Instructions to follow: Go through the entries and say how many lines contain the string "column". The number is the whole answer.
Start of Block
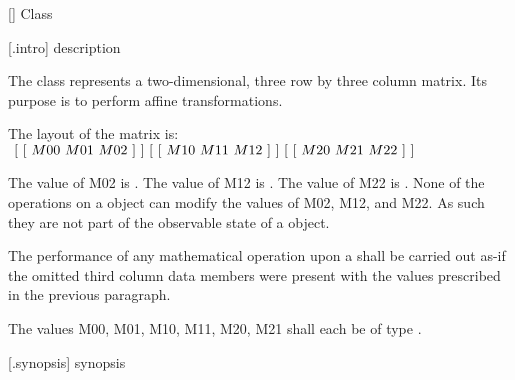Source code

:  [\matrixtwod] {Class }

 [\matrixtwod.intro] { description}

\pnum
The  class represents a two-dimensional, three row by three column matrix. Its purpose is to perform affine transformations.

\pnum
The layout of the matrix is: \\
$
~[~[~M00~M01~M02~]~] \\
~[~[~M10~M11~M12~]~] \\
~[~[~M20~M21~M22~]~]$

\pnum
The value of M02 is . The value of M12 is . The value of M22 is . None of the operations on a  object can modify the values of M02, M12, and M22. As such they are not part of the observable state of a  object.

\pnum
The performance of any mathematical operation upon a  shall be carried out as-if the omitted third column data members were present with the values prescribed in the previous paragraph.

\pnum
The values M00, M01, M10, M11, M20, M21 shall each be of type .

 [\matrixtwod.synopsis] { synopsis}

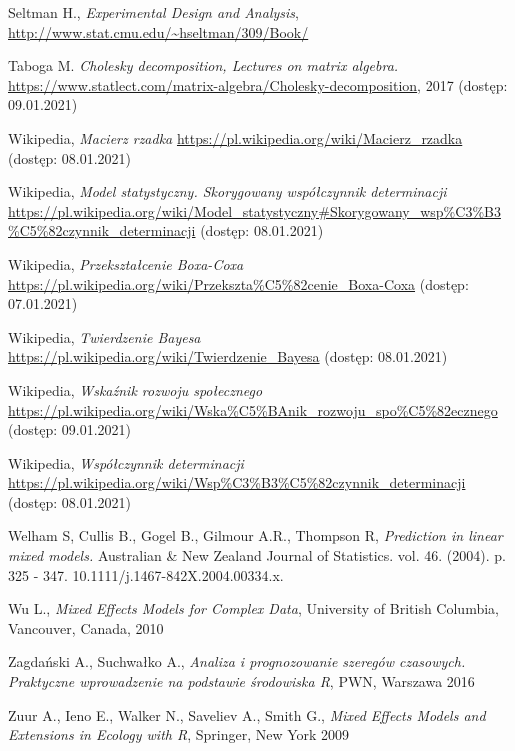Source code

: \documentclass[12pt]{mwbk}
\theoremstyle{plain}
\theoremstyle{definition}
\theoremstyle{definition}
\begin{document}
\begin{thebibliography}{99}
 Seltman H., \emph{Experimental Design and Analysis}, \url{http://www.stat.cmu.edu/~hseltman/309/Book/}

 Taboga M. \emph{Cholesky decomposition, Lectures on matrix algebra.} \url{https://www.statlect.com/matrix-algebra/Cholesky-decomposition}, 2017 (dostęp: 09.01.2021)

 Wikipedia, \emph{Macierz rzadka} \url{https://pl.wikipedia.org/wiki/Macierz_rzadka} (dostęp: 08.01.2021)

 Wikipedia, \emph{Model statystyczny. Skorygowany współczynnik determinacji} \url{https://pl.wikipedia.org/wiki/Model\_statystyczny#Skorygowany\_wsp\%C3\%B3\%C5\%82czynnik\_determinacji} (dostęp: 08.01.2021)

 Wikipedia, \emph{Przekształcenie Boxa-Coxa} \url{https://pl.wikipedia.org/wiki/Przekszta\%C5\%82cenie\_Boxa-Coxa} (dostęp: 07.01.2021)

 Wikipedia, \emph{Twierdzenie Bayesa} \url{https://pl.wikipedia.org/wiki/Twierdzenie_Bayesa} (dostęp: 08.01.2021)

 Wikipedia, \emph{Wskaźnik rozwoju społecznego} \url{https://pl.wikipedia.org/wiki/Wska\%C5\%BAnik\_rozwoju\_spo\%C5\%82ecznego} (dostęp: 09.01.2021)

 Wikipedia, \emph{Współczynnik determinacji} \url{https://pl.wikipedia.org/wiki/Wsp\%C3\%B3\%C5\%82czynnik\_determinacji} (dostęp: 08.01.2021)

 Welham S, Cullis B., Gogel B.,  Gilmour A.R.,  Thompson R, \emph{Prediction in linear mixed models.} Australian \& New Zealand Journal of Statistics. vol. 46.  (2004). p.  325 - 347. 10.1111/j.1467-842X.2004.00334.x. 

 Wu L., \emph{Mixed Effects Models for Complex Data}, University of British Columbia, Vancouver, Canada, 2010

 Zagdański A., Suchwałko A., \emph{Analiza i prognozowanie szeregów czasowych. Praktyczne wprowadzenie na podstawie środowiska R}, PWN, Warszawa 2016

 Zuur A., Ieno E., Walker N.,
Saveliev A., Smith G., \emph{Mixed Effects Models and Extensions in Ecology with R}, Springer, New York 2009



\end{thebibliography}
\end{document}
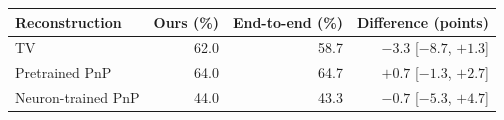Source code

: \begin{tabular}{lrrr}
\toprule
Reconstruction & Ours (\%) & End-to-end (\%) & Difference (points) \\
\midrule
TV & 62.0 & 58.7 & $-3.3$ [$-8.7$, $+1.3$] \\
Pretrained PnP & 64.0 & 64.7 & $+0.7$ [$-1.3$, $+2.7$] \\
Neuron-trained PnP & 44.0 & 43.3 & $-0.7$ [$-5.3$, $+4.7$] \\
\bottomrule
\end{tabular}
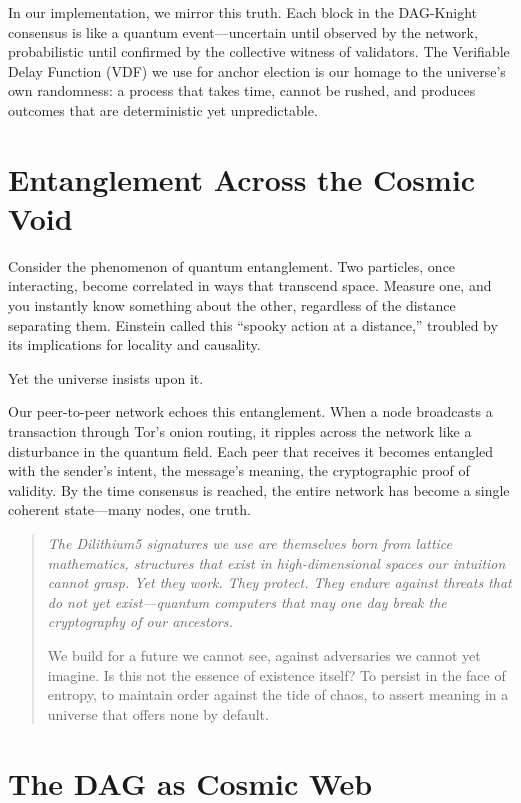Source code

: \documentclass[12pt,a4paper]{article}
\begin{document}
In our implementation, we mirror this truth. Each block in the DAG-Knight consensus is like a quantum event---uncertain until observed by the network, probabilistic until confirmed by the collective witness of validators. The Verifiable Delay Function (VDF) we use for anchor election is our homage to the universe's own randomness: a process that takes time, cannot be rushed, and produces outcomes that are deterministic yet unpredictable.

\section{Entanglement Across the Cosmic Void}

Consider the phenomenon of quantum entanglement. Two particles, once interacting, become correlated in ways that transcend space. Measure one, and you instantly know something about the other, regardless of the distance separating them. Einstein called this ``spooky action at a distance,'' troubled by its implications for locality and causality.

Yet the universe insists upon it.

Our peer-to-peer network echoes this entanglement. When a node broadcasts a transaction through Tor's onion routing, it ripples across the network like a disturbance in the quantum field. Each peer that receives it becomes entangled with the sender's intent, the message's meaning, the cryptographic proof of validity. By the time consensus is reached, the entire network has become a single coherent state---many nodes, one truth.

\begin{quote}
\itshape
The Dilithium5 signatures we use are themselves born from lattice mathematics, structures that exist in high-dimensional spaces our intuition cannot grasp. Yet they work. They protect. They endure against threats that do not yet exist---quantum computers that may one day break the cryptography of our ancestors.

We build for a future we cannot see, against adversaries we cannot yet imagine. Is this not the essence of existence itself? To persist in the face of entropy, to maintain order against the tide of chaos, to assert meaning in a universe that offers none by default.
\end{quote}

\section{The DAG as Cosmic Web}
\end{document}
End of Block
Solved exercise: 2